La dichotomie russo-américaine sur le Moyen-Orient
Avec la fin de la guerre froide et les interventions américaines en Irak en 1991, en Afghanistan (2001-2021), puis de nouveau en Irak (2003-2011), cette logique semblait s’être érodée au profit d’une politique moyen-orientale déconnectée des enjeux européens et obéissant à des considérations régionales, incarnée par l’objectif de « Grand Moyen-Orient » formulé par George W. Bush (2001-2009) en 2003. On en veut pour preuve la crise diplomatique profonde que ce projet suscita parmi les États de l’Union européenne (UE), qui, divisés entre partisans et opposants à l’intervention américaine en Irak, virent voler en éclats leurs efforts communs pour approfondir le Partenariat euro-méditerranéen né à Barcelone en 1995. Vingt ans après, on constate combien l’autonomisation de la politique moyen-orientale des États-Unis pèse sur les orientations diplomatiques américaines, à un moment où la guerre en Ukraine remet en lumière l’interconnexion entre les problématiques propres aux trois rives de la Méditerranée, que les Russes, eux, n’ont jamais oubliée.
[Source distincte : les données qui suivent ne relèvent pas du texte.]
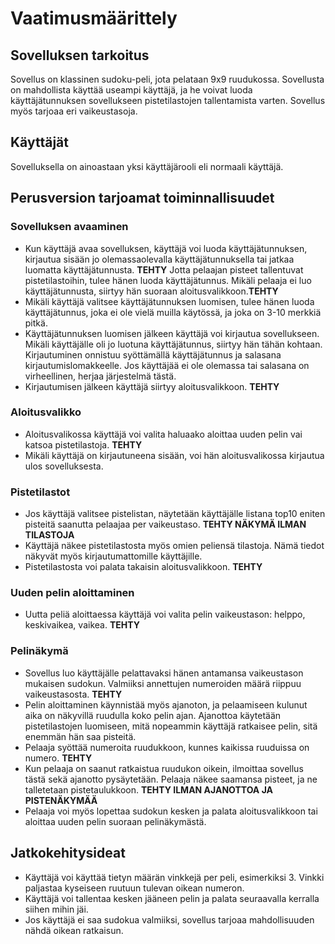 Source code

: # Vaatimusmäärittely
## Sovelluksen tarkoitus

Sovellus on klassinen sudoku-peli, jota pelataan 9x9 ruudukossa. Sovellusta on mahdollista käyttää useampi käyttäjä, ja he voivat luoda käyttäjätunnuksen sovellukseen pistetilastojen tallentamista varten. Sovellus myös tarjoaa eri vaikeustasoja. 

## Käyttäjät

Sovelluksella on ainoastaan yksi käyttäjärooli eli normaali käyttäjä.

## Perusversion tarjoamat toiminnallisuudet

### Sovelluksen avaaminen

- Kun käyttäjä avaa sovelluksen, käyttäjä voi luoda käyttäjätunnuksen, kirjautua sisään jo olemassaolevalla käyttäjätunnuksella tai jatkaa luomatta käyttäjätunnusta. **TEHTY** Jotta pelaajan pisteet tallentuvat pistetilastoihin, tulee hänen luoda käyttäjätunnus. Mikäli pelaaja ei luo käyttäjätunnusta, siirtyy hän suoraan aloitusvalikkoon.**TEHTY**
- Mikäli käyttäjä valitsee käyttäjätunnuksen luomisen, tulee hänen luoda käyttäjätunnus, joka ei ole vielä muilla käytössä, ja joka on 3-10 merkkiä pitkä. 
- Käyttäjätunnuksen luomisen jälkeen käyttäjä voi kirjautua sovellukseen. Mikäli käyttäjälle oli jo luotuna käyttäjätunnus, siirtyy hän tähän kohtaan. Kirjautuminen onnistuu syöttämällä käyttäjätunnus ja salasana kirjautumislomakkeelle. Jos käyttäjää ei ole olemassa tai salasana on virheellinen, herjaa järjestelmä tästä.
- Kirjautumisen jälkeen käyttäjä siirtyy aloitusvalikkoon. **TEHTY**

### Aloitusvalikko

- Aloitusvalikossa käyttäjä voi valita haluaako aloittaa uuden pelin vai katsoa pistetilastoja. **TEHTY**
- Mikäli käyttäjä on kirjautuneena sisään, voi hän aloitusvalikossa kirjautua ulos sovelluksesta.

### Pistetilastot

- Jos käyttäjä valitsee pistelistan, näytetään käyttäjälle listana top10 eniten pisteitä saanutta pelaajaa per vaikeustaso. **TEHTY NÄKYMÄ ILMAN TILASTOJA**
- Käyttäjä näkee pistetilastosta myös omien peliensä tilastoja. Nämä tiedot näkyvät myös kirjautumattomille käyttäjille. 
- Pistetilastosta voi palata takaisin aloitusvalikkoon. **TEHTY**

### Uuden pelin aloittaminen

- Uutta peliä aloittaessa käyttäjä voi valita pelin vaikeustason: helppo, keskivaikea, vaikea. **TEHTY**

### Pelinäkymä

- Sovellus luo käyttäjälle pelattavaksi hänen antamansa vaikeustason mukaisen sudokun. Valmiiksi annettujen numeroiden määrä riippuu vaikeustasosta. **TEHTY**
- Pelin aloittaminen käynnistää myös ajanoton, ja pelaamiseen kulunut aika on näkyvillä ruudulla koko pelin ajan. Ajanottoa käytetään pistetilastojen luomiseen, mitä nopeammin käyttäjä ratkaisee pelin, sitä enemmän hän saa pisteitä.
- Pelaaja syöttää numeroita ruudukkoon, kunnes kaikissa ruuduissa on numero. **TEHTY**
- Kun pelaaja on saanut ratkaistua ruudukon oikein, ilmoittaa sovellus tästä sekä ajanotto pysäytetään. Pelaaja näkee saamansa pisteet, ja ne talletetaan pistetaulukkoon. **TEHTY ILMAN AJANOTTOA JA PISTENÄKYMÄÄ**
- Pelaaja voi myös lopettaa sudokun kesken ja palata aloitusvalikkoon tai aloittaa uuden pelin suoraan pelinäkymästä. 

## Jatkokehitysideat

-   Käyttäjä voi käyttää tietyn määrän vinkkejä per peli, esimerkiksi 3. Vinkki paljastaa kyseiseen ruutuun tulevan oikean numeron.
-   Käyttäjä voi tallentaa kesken jääneen pelin ja palata seuraavalla kerralla siihen mihin jäi. 
-   Jos käyttäjä ei saa sudokua valmiiksi, sovellus tarjoaa mahdollisuuden nähdä oikean ratkaisun.
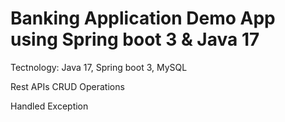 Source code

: # Banking Application Demo App using Spring boot 3 & Java 17

Tectnology: Java 17, Spring boot 3, MySQL

Rest APIs CRUD Operations

Handled Exception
C’est à cette dichotomie entre la conception exclusive du Moyen-Orient pensée à Washington et la vision de Moscou d’un Moyen-Orient considéré comme un espace proche de la Russie que l’administration Biden (depuis 2021) se heurte depuis février 2022.
L’impact des choix opérés par la diplomatie américaine au Moyen-Orient sur la politique extérieure russe est manifeste depuis la fin des années 2000. L’enlisement des États-Unis en Irak et la volonté affirmée d’une large partie de l’opinion publique américaine de voir l’armée se retirer de ce pays constituent l’un des thèmes phares de la campagne présidentielle de 2008. De fait, lorsque Barack Obama (2009-2017) est élu en novembre de cette année, il l’est sur un programme de retrait qui, sans remettre en cause les choix de son prédécesseur, marque le désir de la Maison Blanche de limiter les interventions militaires. Tandis que, sur fond de crise financière, l’Occident multiplie les signes de repli sur soi, la Russie peut désormais prendre les armes sans crainte de représailles, du moins le pense-t-elle, pour réaffirmer sa domination dans un « étranger proche » qui lorgne vers l’ouest. La campagne militaire contre la Géorgie, en août 2008, constitue une première étape de ce « retour », conforté par le faible appui américain au gouvernement de Tbilissi. L’attentisme de l’administration Obama au moment des « printemps arabes » de 2011 en est une autre : alors que les républicains défendaient le principe de regime change pour justifier leur politique de démocratisation du Moyen-Orient par le haut, l’attitude timorée des démocrates, désireux de ne rien faire qui puisse affaiblir les partenaires des États-Unis dans la région et faciliter l’essor des groupes islamistes, convainc un peu plus le Kremlin de la prudence de Washington. De fait, si Barack Obama soutient les révolutionnaires égyptiens dans la mesure où les militaires, leaders du mouvement, apparaissent comme un vrai gage de stabilité, il refuse de s’engager au Yémen et en Libye, du moins jusqu’en 2011, où les troupes américaines prennent part à la coalition qui conduit à la chute de Mouammar Kadhafi (1969-2011).